--- WHAT YOU ARE ASKED TO DO ---
Please restate every record below word for word and skip the pictures.

--- SOURCE INFORMATION ---

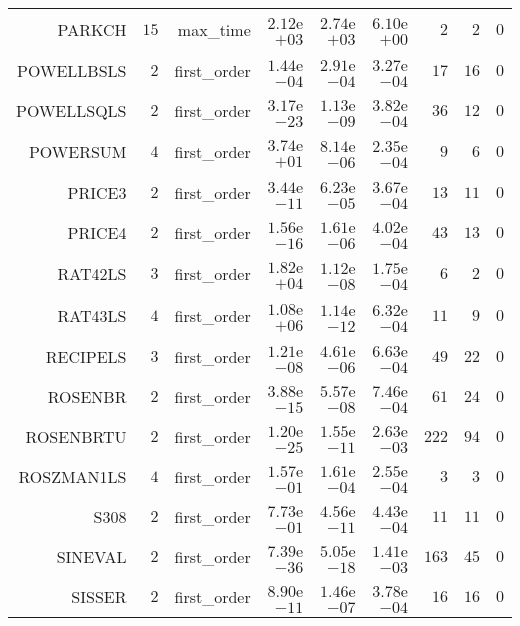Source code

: \begin{longtable}{rrrrrrrrr}
PARKCH & \(    15\) & max\_time & \( 2.12\)e\(+03\) & \( 2.74\)e\(+03\) & \( 6.10\)e\(+00\) & \(     2\) & \(     2\) & \(     0\) \\
POWELLBSLS & \(     2\) & first\_order & \( 1.44\)e\(-04\) & \( 2.91\)e\(-04\) & \( 3.27\)e\(-04\) & \(    17\) & \(    16\) & \(     0\) \\
POWELLSQLS & \(     2\) & first\_order & \( 3.17\)e\(-23\) & \( 1.13\)e\(-09\) & \( 3.82\)e\(-04\) & \(    36\) & \(    12\) & \(     0\) \\
POWERSUM & \(     4\) & first\_order & \( 3.74\)e\(+01\) & \( 8.14\)e\(-06\) & \( 2.35\)e\(-04\) & \(     9\) & \(     6\) & \(     0\) \\
PRICE3 & \(     2\) & first\_order & \( 3.44\)e\(-11\) & \( 6.23\)e\(-05\) & \( 3.67\)e\(-04\) & \(    13\) & \(    11\) & \(     0\) \\
PRICE4 & \(     2\) & first\_order & \( 1.56\)e\(-16\) & \( 1.61\)e\(-06\) & \( 4.02\)e\(-04\) & \(    43\) & \(    13\) & \(     0\) \\
RAT42LS & \(     3\) & first\_order & \( 1.82\)e\(+04\) & \( 1.12\)e\(-08\) & \( 1.75\)e\(-04\) & \(     6\) & \(     2\) & \(     0\) \\
RAT43LS & \(     4\) & first\_order & \( 1.08\)e\(+06\) & \( 1.14\)e\(-12\) & \( 6.32\)e\(-04\) & \(    11\) & \(     9\) & \(     0\) \\
RECIPELS & \(     3\) & first\_order & \( 1.21\)e\(-08\) & \( 4.61\)e\(-06\) & \( 6.63\)e\(-04\) & \(    49\) & \(    22\) & \(     0\) \\
ROSENBR & \(     2\) & first\_order & \( 3.88\)e\(-15\) & \( 5.57\)e\(-08\) & \( 7.46\)e\(-04\) & \(    61\) & \(    24\) & \(     0\) \\
ROSENBRTU & \(     2\) & first\_order & \( 1.20\)e\(-25\) & \( 1.55\)e\(-11\) & \( 2.63\)e\(-03\) & \(   222\) & \(    94\) & \(     0\) \\
ROSZMAN1LS & \(     4\) & first\_order & \( 1.57\)e\(-01\) & \( 1.61\)e\(-04\) & \( 2.55\)e\(-04\) & \(     3\) & \(     3\) & \(     0\) \\
S308 & \(     2\) & first\_order & \( 7.73\)e\(-01\) & \( 4.56\)e\(-11\) & \( 4.43\)e\(-04\) & \(    11\) & \(    11\) & \(     0\) \\
SINEVAL & \(     2\) & first\_order & \( 7.39\)e\(-36\) & \( 5.05\)e\(-18\) & \( 1.41\)e\(-03\) & \(   163\) & \(    45\) & \(     0\) \\
SISSER & \(     2\) & first\_order & \( 8.90\)e\(-11\) & \( 1.46\)e\(-07\) & \( 3.78\)e\(-04\) & \(    16\) & \(    16\) & \(     0\) \\

\end{longtable}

--- EXPECTED ANSWER ---
Source code

: \begin{longtable}{rrrrrrrrr}
PARKCH & \(    15\) & max\_time & \( 2.12\)e\(+03\) & \( 2.74\)e\(+03\) & \( 6.10\)e\(+00\) & \(     2\) & \(     2\) & \(     0\) \\
POWELLBSLS & \(     2\) & first\_order & \( 1.44\)e\(-04\) & \( 2.91\)e\(-04\) & \( 3.27\)e\(-04\) & \(    17\) & \(    16\) & \(     0\) \\
POWELLSQLS & \(     2\) & first\_order & \( 3.17\)e\(-23\) & \( 1.13\)e\(-09\) & \( 3.82\)e\(-04\) & \(    36\) & \(    12\) & \(     0\) \\
POWERSUM & \(     4\) & first\_order & \( 3.74\)e\(+01\) & \( 8.14\)e\(-06\) & \( 2.35\)e\(-04\) & \(     9\) & \(     6\) & \(     0\) \\
PRICE3 & \(     2\) & first\_order & \( 3.44\)e\(-11\) & \( 6.23\)e\(-05\) & \( 3.67\)e\(-04\) & \(    13\) & \(    11\) & \(     0\) \\
PRICE4 & \(     2\) & first\_order & \( 1.56\)e\(-16\) & \( 1.61\)e\(-06\) & \( 4.02\)e\(-04\) & \(    43\) & \(    13\) & \(     0\) \\
RAT42LS & \(     3\) & first\_order & \( 1.82\)e\(+04\) & \( 1.12\)e\(-08\) & \( 1.75\)e\(-04\) & \(     6\) & \(     2\) & \(     0\) \\
RAT43LS & \(     4\) & first\_order & \( 1.08\)e\(+06\) & \( 1.14\)e\(-12\) & \( 6.32\)e\(-04\) & \(    11\) & \(     9\) & \(     0\) \\
RECIPELS & \(     3\) & first\_order & \( 1.21\)e\(-08\) & \( 4.61\)e\(-06\) & \( 6.63\)e\(-04\) & \(    49\) & \(    22\) & \(     0\) \\
ROSENBR & \(     2\) & first\_order & \( 3.88\)e\(-15\) & \( 5.57\)e\(-08\) & \( 7.46\)e\(-04\) & \(    61\) & \(    24\) & \(     0\) \\
ROSENBRTU & \(     2\) & first\_order & \( 1.20\)e\(-25\) & \( 1.55\)e\(-11\) & \( 2.63\)e\(-03\) & \(   222\) & \(    94\) & \(     0\) \\
ROSZMAN1LS & \(     4\) & first\_order & \( 1.57\)e\(-01\) & \( 1.61\)e\(-04\) & \( 2.55\)e\(-04\) & \(     3\) & \(     3\) & \(     0\) \\
S308 & \(     2\) & first\_order & \( 7.73\)e\(-01\) & \( 4.56\)e\(-11\) & \( 4.43\)e\(-04\) & \(    11\) & \(    11\) & \(     0\) \\
SINEVAL & \(     2\) & first\_order & \( 7.39\)e\(-36\) & \( 5.05\)e\(-18\) & \( 1.41\)e\(-03\) & \(   163\) & \(    45\) & \(     0\) \\
SISSER & \(     2\) & first\_order & \( 8.90\)e\(-11\) & \( 1.46\)e\(-07\) & \( 3.78\)e\(-04\) & \(    16\) & \(    16\) & \(     0\) \\

\end{longtable}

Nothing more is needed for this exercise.